その後プレタポルテ(既製服)が全盛となり、コレクションも今の形態に落ち着きましたが、元のオートクチュールコレクションもまだパリには存在してます。とはいえ規模は縮小してますし、われわれ一般庶民には縁がない存在となっています。

絵画を鑑賞するようにコレクションを楽しむ

ではそんなコレクションを、そのブランドのファンでもない私たちはどう見れば良いのでしょうか?

「絵画を鑑賞するようにコレクションを楽しむ」

私はこう考えます。

我々の業界にはコレクションを分析して、次のトレンドを予測したり、今後ヒットするであろうアイテムを紹介したりすることで、お金稼ぎをしている人たちがいっぱいいます。またコレクションの内容に影響を受けて(パクって)、商品開発をしているブランドも多数あります。でもトレンド関係なく、長くファッションを楽しもうとしている私たちには、そういう情報は不要です。

そうではなく、コレクションで使われるいる素材の素晴らしさとか、色の美しさなどを純粋に楽しめば良いのではないかと思います。

例えば私はアンリ・マティスの絵が好きですが、それは単純にマティスが創り出した青や赤の色が好きだからです。構図がどうとかフォービスムがどうとか、細かい理論や背景はよく分かりません。好きから始まって色々深堀りしていくことも大切ですが、まずは肩の力を抜いて絵を鑑賞するように僕はしてます。

ファッションコレクションを観る場合にも、同じようなスタンスで良いのではないでしょうか。

そもそもコレクションを見る必要があるのか?

私は見る価値はあると思います

それはコレクションというのは、単に洋服やアクセサリーといったモノだけの話ではなく、今の社会情勢や時事的なトピックスを踏まえて、デザイナーというクリエイターが感じ取ったものを発信する場でもあるからです。服だけでなく、BGMやモデルの選定も含めて、何かしらの意図が込められており、そこから感じ取ることができるものがあると思います。

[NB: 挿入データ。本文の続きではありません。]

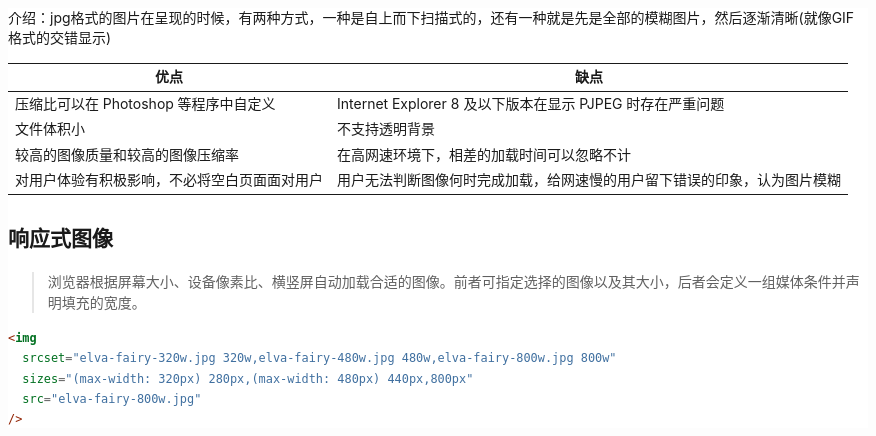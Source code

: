 介绍：jpg格式的图片在呈现的时候，有两种方式，一种是自上而下扫描式的，还有一种就是先是全部的模糊图片，然后逐渐清晰(就像GIF格式的交错显示)

| 优点 | 缺点 |
| --- | --- |
| 压缩比可以在 Photoshop 等程序中自定义 | Internet Explorer 8 及以下版本在显示 PJPEG 时存在严重问题 |
| 文件体积小 | 不支持透明背景 |
| 较高的图像质量和较高的图像压缩率 | 在高网速环境下，相差的加载时间可以忽略不计 |
| 对用户体验有积极影响，不必将空白页面面对用户 | 用户无法判断图像何时完成加载，给网速慢的用户留下错误的印象，认为图片模糊 |

## 响应式图像

> 浏览器根据屏幕大小、设备像素比、横竖屏自动加载合适的图像。前者可指定选择的图像以及其大小，后者会定义一组媒体条件并声明填充的宽度。

```html
<img
  srcset="elva-fairy-320w.jpg 320w,elva-fairy-480w.jpg 480w,elva-fairy-800w.jpg 800w"
  sizes="(max-width: 320px) 280px,(max-width: 480px) 440px,800px"
  src="elva-fairy-800w.jpg"
/>
```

その点で言えばコレクションは現代アートのような側面もあると思います。コレクションではよく「こんな服をどうやって着るんだろう?」と突っ込みたくなる作品も出てきますが、それもアートの要素が強く出ているからです。

絵画鑑賞が好きな人に、絵を見て何か役に立つんですか?と聞いても愚問以外の何でもありません。生きるために必要かどうかでいえば不必要かもしれませんが、絵画もファッションも人間が創り上げてきた財産ですので、興味を持つことに意味はあると思います。

何よりコレクションが無料で見れる今の時代

20年前では想像すらしませんでしたが、今はコレクションのルック全ての画像をタダで見ることができます。これはコレクションの商業的な意味合いが強くなっているためでもありますが、一度発表されたコレクションは、ネットを通じてあっという間に全世界へ広がるのです。

かつては一般にコレクションの写真は装苑やハイファッションといった、一部の雑誌でしか見ることができませんでしたし、業界人向けの情報誌はぶ厚く、高価なものでした。

またパリや東京のコレクションを直接観たこともありますが、ショーの写真を撮るなんてことは当時ご法度でした。写真、動画撮りまくりの今とは全然違います。

画像や動画だけで得られる情報量に限りがあるのは事実ですが、無料で見れるものを有効活用しない手はないでしょう。

どのコレクションを見れば良いのか

色んなブランドのコレクションを観て、気になったブランドを追いかけてみてください。

追いかけるというのは結構大切なポイントで、定点観測ではないですが、同じブランドを見続けていると気づく変化があると思います。

ちなみに私が良く観るのは、

冒頭でリンクを貼った、ドリス・ヴァン・ノッテン

マルタン・マルジェラ

イヴ・サンローラン

コム・デ・ギャルソン

等です。

どれもトラッド的な要素を持ったブランドだと捉えており、憧れの存在でもあります。